[Start of section]

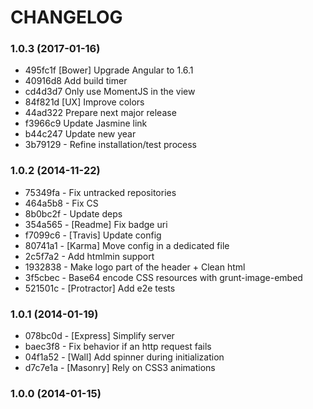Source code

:# CHANGELOG

### 1.0.3 (2017-01-16)

 * 495fc1f [Bower] Upgrade Angular to 1.6.1
 * 40916d8 Add build timer
 * cd4d3d7 Only use MomentJS in the view
 * 84f821d [UX] Improve colors
 * 44ad322 Prepare next major release
 * f3966c9 Update Jasmine link
 * b44c247 Update new year
 * 3b79129 - Refine installation/test process

### 1.0.2 (2014-11-22)

 * 75349fa - Fix untracked repositories
 * 464a5b8 - Fix CS
 * 8b0bc2f - Update deps
 * 354a565 - [Readme] Fix badge uri
 * f7099c6 - [Travis] Update config
 * 80741a1 - [Karma] Move config in a dedicated file
 * 2c5f7a2 - Add htmlmin support
 * 1932838 - Make logo part of the header + Clean html
 * 3f5cbec - Base64 encode CSS resources with grunt-image-embed
 * 521501c - [Protractor] Add e2e tests

### 1.0.1 (2014-01-19)

 * 078bc0d - [Express] Simplify server
 * baec3f8 - Fix behavior if an http request fails
 * 04f1a52 - [Wall] Add spinner during initialization
 * d7c7e1a - [Masonry] Rely on CSS3 animations

### 1.0.0 (2014-01-15)

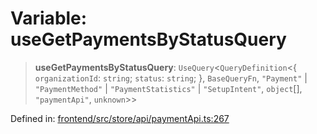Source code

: # Variable: useGetPaymentsByStatusQuery

> **useGetPaymentsByStatusQuery**: `UseQuery`\<`QueryDefinition`\<\{ `organizationId`: `string`; `status`: `string`; \}, `BaseQueryFn`, `"Payment"` \| `"PaymentMethod"` \| `"PaymentStatistics"` \| `"SetupIntent"`, `object`[], `"paymentApi"`, `unknown`\>\>

Defined in: [frontend/src/store/api/paymentApi.ts:267](https://github.com/lsendel/sass/blob/ca8b2b87627589617e0de57047e1f50d53e78078/frontend/src/store/api/paymentApi.ts#L267)

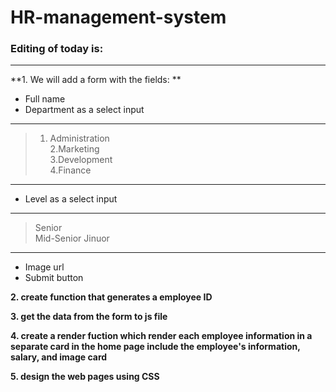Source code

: # HR-management-system

### Editing of today is:
---

**1. We will add a form with the fields: **  

- Full name
- Department as a select input  

---

> 1. Administration  
> 2.Marketing  
> 3.Development  
> 4.Finance  

---

- Level as a select input  

---
> Senior  
> Mid-Senior
> Jinuor 

---

- Image url
- Submit button


**2. create function that generates a employee ID**  

**3. get the data from the form to js file**  

**4. create a render fuction which render each employee information in a separate card in the home page include the employee's information, salary, and image card**  

**5. design the web pages using CSS**  



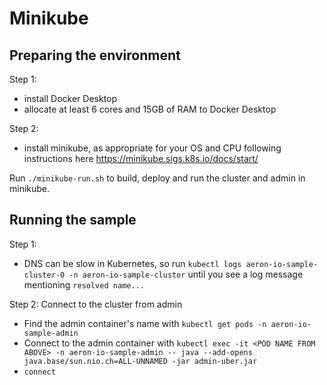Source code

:# Minikube

## Preparing the environment

Step 1:
- install Docker Desktop
- allocate at least 6 cores and 15GB of RAM to Docker Desktop

Step 2:
- install minikube, as appropriate for your OS and CPU following instructions here https://minikube.sigs.k8s.io/docs/start/

Run `./minikube-run.sh` to build, deploy and run the cluster and admin in minikube. 

## Running the sample

Step 1:
- DNS can be slow in Kubernetes, so run `kubectl logs aeron-io-sample-cluster-0 -n aeron-io-sample-cluster` until you see a log message mentioning `resolved name...`

Step 2: Connect to the cluster from admin
- Find the admin container's name with `kubectl get pods -n aeron-io-sample-admin`
- Connect to the admin container with `kubectl exec -it <POD NAME FROM ABOVE> -n aeron-io-sample-admin -- java --add-opens java.base/sun.nio.ch=ALL-UNNAMED -jar admin-uber.jar`
- `connect`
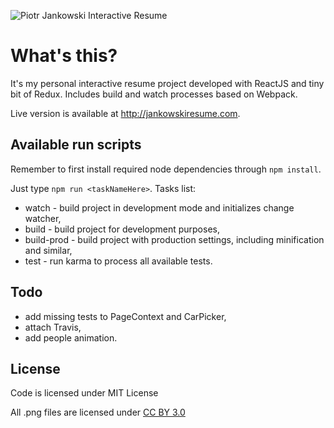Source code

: ![Piotr Jankowski Interactive Resume](logo.png "Piotr Jankowski Interactive Resume")

# What's this?
It's my personal interactive resume project developed with ReactJS and tiny bit of Redux. Includes build and watch processes based on Webpack.

Live version is available at http://jankowskiresume.com.

## Available run scripts
Remember to first install required node dependencies through `npm install`.

Just type `npm run <taskNameHere>`. Tasks list:

- watch - build project in development mode and initializes change watcher,
- build - build project for development purposes,
- build-prod - build project with production settings, including minification and similar,
- test - run karma to process all available tests.

## Todo

- add missing tests to PageContext and CarPicker,
- attach Travis,
- add people animation.

## License

Code is licensed under MIT License

All .png files are licensed under [CC BY 3.0](https://creativecommons.org/licenses/by/3.0/)
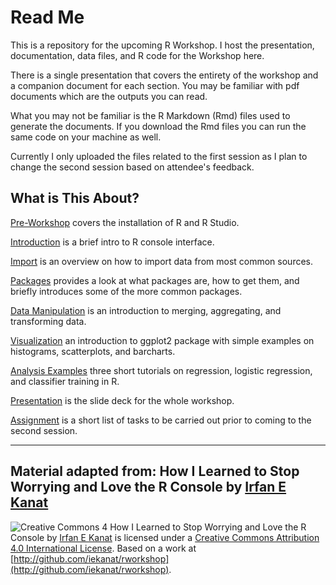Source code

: # Read Me

This is a repository for the upcoming R Workshop. I host the presentation, documentation, data files, and R code for the Workshop here.

There is a single presentation that covers the entirety of the workshop and a companion document for each section. You may be familiar with pdf documents which are the outputs you can read. 

What you may not be familiar is the R Markdown (Rmd) files used to generate the documents. If you download the Rmd files you can run the same code on your machine as well.

Currently I only uploaded the files related to the first session as I plan to change the second session based on attendee's feedback.

## What is This About?

[Pre-Workshop](0_R_workshop.pdf) covers the installation of R and R Studio.

[Introduction](1_Introduction.pdf) is a brief intro to R console interface.

[Import](2_Import.pdf) is an overview on how to import data from most common sources.

[Packages](3_packages.pdf) provides a look at what packages are, how to get them, and briefly introduces some of the more common packages.

[Data Manipulation](4_DataManipulation.pdf) is an introduction to merging, aggregating, and transforming data.

[Visualization](5_Visualizations.pdf) an introduction to ggplot2 package with simple examples on histograms, scatterplots, and barcharts.

[Analysis Examples](6_Modeling.pdf) three short tutorials on regression, logistic regression, and classifier training in R.

[Presentation](Rwrkshp.pdf) is the slide deck for the whole workshop.

[Assignment](Assignment.pdf) is a short list of tasks to be carried out prior to coming to the second session.

-------
## Material adapted from: How I Learned to Stop Worrying and Love the R Console by [Irfan E Kanat](http://irfankanat.com)


![Creative Commons 4](figures/cc.png) How I Learned to Stop Worrying and Love the R Console by [Irfan E Kanat](http://irfankanat.com) is licensed under a [Creative Commons Attribution 4.0 International License](http://creativecommons.org/licenses/by/4.0/). Based on a work at [http://github.com/iekanat/rworkshop](http://github.com/iekanat/rworkshop).
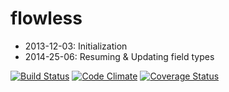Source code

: flowless
========
- 2013-12-03: Initialization
- 2014-25-06: Resuming & Updating field types


[![Build Status](https://drone.io/github.com/omniless/flowless/status.png)](https://drone.io/github.com/omniless/flowless/latest)
[![Code Climate](https://codeclimate.com/github/omniless/flowless.png)](https://codeclimate.com/github/omniless/flowless)
[![Coverage Status](https://coveralls.io/repos/omniless/flowless/badge.png)](https://coveralls.io/r/omniless/flowless)
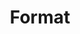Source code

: ---
title: 'Format'
field: 'dcterms.format'
slug: 'dcterms-format'
description: 'File format or physical medium of the resource'
comment: 'Select from control list'
required: False
vocabulary: 'vocabulary.txt'
module: 'Form'
cluster: 'Global'
policy: 'Controlled value. Single value only.'
layout: 'home'
---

[End of section]

* _Exercise_: Copy out the data above exactly, except the pictures.

* _Written reply_:
Source code

:# CHANGELOG

### 1.0.3 (2017-01-16)

 * 495fc1f [Bower] Upgrade Angular to 1.6.1
 * 40916d8 Add build timer
 * cd4d3d7 Only use MomentJS in the view
 * 84f821d [UX] Improve colors
 * 44ad322 Prepare next major release
 * f3966c9 Update Jasmine link
 * b44c247 Update new year
 * 3b79129 - Refine installation/test process

### 1.0.2 (2014-11-22)

 * 75349fa - Fix untracked repositories
 * 464a5b8 - Fix CS
 * 8b0bc2f - Update deps
 * 354a565 - [Readme] Fix badge uri
 * f7099c6 - [Travis] Update config
 * 80741a1 - [Karma] Move config in a dedicated file
 * 2c5f7a2 - Add htmlmin support
 * 1932838 - Make logo part of the header + Clean html
 * 3f5cbec - Base64 encode CSS resources with grunt-image-embed
 * 521501c - [Protractor] Add e2e tests

### 1.0.1 (2014-01-19)

 * 078bc0d - [Express] Simplify server
 * baec3f8 - Fix behavior if an http request fails
 * 04f1a52 - [Wall] Add spinner during initialization
 * d7c7e1a - [Masonry] Rely on CSS3 animations

### 1.0.0 (2014-01-15)

Source code

: # Variable: useGetPaymentsByStatusQuery

> **useGetPaymentsByStatusQuery**: `UseQuery`\<`QueryDefinition`\<\{ `organizationId`: `string`; `status`: `string`; \}, `BaseQueryFn`, `"Payment"` \| `"PaymentMethod"` \| `"PaymentStatistics"` \| `"SetupIntent"`, `object`[], `"paymentApi"`, `unknown`\>\>

Defined in: [frontend/src/store/api/paymentApi.ts:267](https://github.com/lsendel/sass/blob/ca8b2b87627589617e0de57047e1f50d53e78078/frontend/src/store/api/paymentApi.ts#L267)

Source code

: # HR-management-system

### Editing of today is:
---

**1. We will add a form with the fields: **  

- Full name
- Department as a select input  

---

> 1. Administration  
> 2.Marketing  
> 3.Development  
> 4.Finance  

---

- Level as a select input  

---
> Senior  
> Mid-Senior
> Jinuor 

---

- Image url
- Submit button


**2. create function that generates a employee ID**  

**3. get the data from the form to js file**  

**4. create a render fuction which render each employee information in a separate card in the home page include the employee's information, salary, and image card**  

**5. design the web pages using CSS**  



Source code

:# Minikube

## Preparing the environment

Step 1:
- install Docker Desktop
- allocate at least 6 cores and 15GB of RAM to Docker Desktop

Step 2:
- install minikube, as appropriate for your OS and CPU following instructions here https://minikube.sigs.k8s.io/docs/start/

Run `./minikube-run.sh` to build, deploy and run the cluster and admin in minikube. 

## Running the sample

Step 1:
- DNS can be slow in Kubernetes, so run `kubectl logs aeron-io-sample-cluster-0 -n aeron-io-sample-cluster` until you see a log message mentioning `resolved name...`

Step 2: Connect to the cluster from admin
- Find the admin container's name with `kubectl get pods -n aeron-io-sample-admin`
- Connect to the admin container with `kubectl exec -it <POD NAME FROM ABOVE> -n aeron-io-sample-admin -- java --add-opens java.base/sun.nio.ch=ALL-UNNAMED -jar admin-uber.jar`
- `connect`
Source code

: ![Piotr Jankowski Interactive Resume](logo.png "Piotr Jankowski Interactive Resume")

# What's this?
It's my personal interactive resume project developed with ReactJS and tiny bit of Redux. Includes build and watch processes based on Webpack.

Live version is available at http://jankowskiresume.com.

## Available run scripts
Remember to first install required node dependencies through `npm install`.

Just type `npm run <taskNameHere>`. Tasks list:

- watch - build project in development mode and initializes change watcher,
- build - build project for development purposes,
- build-prod - build project with production settings, including minification and similar,
- test - run karma to process all available tests.

## Todo

- add missing tests to PageContext and CarPicker,
- attach Travis,
- add people animation.

## License

Code is licensed under MIT License

All .png files are licensed under [CC BY 3.0](https://creativecommons.org/licenses/by/3.0/)
Source code

: # Read Me

This is a repository for the upcoming R Workshop. I host the presentation, documentation, data files, and R code for the Workshop here.

There is a single presentation that covers the entirety of the workshop and a companion document for each section. You may be familiar with pdf documents which are the outputs you can read. 

What you may not be familiar is the R Markdown (Rmd) files used to generate the documents. If you download the Rmd files you can run the same code on your machine as well.

Currently I only uploaded the files related to the first session as I plan to change the second session based on attendee's feedback.

## What is This About?

[Pre-Workshop](0_R_workshop.pdf) covers the installation of R and R Studio.

[Introduction](1_Introduction.pdf) is a brief intro to R console interface.

[Import](2_Import.pdf) is an overview on how to import data from most common sources.

[Packages](3_packages.pdf) provides a look at what packages are, how to get them, and briefly introduces some of the more common packages.

[Data Manipulation](4_DataManipulation.pdf) is an introduction to merging, aggregating, and transforming data.

[Visualization](5_Visualizations.pdf) an introduction to ggplot2 package with simple examples on histograms, scatterplots, and barcharts.

[Analysis Examples](6_Modeling.pdf) three short tutorials on regression, logistic regression, and classifier training in R.

[Presentation](Rwrkshp.pdf) is the slide deck for the whole workshop.

[Assignment](Assignment.pdf) is a short list of tasks to be carried out prior to coming to the second session.

-------
## Material adapted from: How I Learned to Stop Worrying and Love the R Console by [Irfan E Kanat](http://irfankanat.com)


![Creative Commons 4](figures/cc.png) How I Learned to Stop Worrying and Love the R Console by [Irfan E Kanat](http://irfankanat.com) is licensed under a [Creative Commons Attribution 4.0 International License](http://creativecommons.org/licenses/by/4.0/). Based on a work at [http://github.com/iekanat/rworkshop](http://github.com/iekanat/rworkshop).
Source code

: flowless
========
- 2013-12-03: Initialization
- 2014-25-06: Resuming & Updating field types


[![Build Status](https://drone.io/github.com/omniless/flowless/status.png)](https://drone.io/github.com/omniless/flowless/latest)
[![Code Climate](https://codeclimate.com/github/omniless/flowless.png)](https://codeclimate.com/github/omniless/flowless)
[![Coverage Status](https://coveralls.io/repos/omniless/flowless/badge.png)](https://coveralls.io/r/omniless/flowless)
Source code

: ---
title: 'Format'
field: 'dcterms.format'
slug: 'dcterms-format'
description: 'File format or physical medium of the resource'
comment: 'Select from control list'
required: False
vocabulary: 'vocabulary.txt'
module: 'Form'
cluster: 'Global'
policy: 'Controlled value. Single value only.'
layout: 'home'
---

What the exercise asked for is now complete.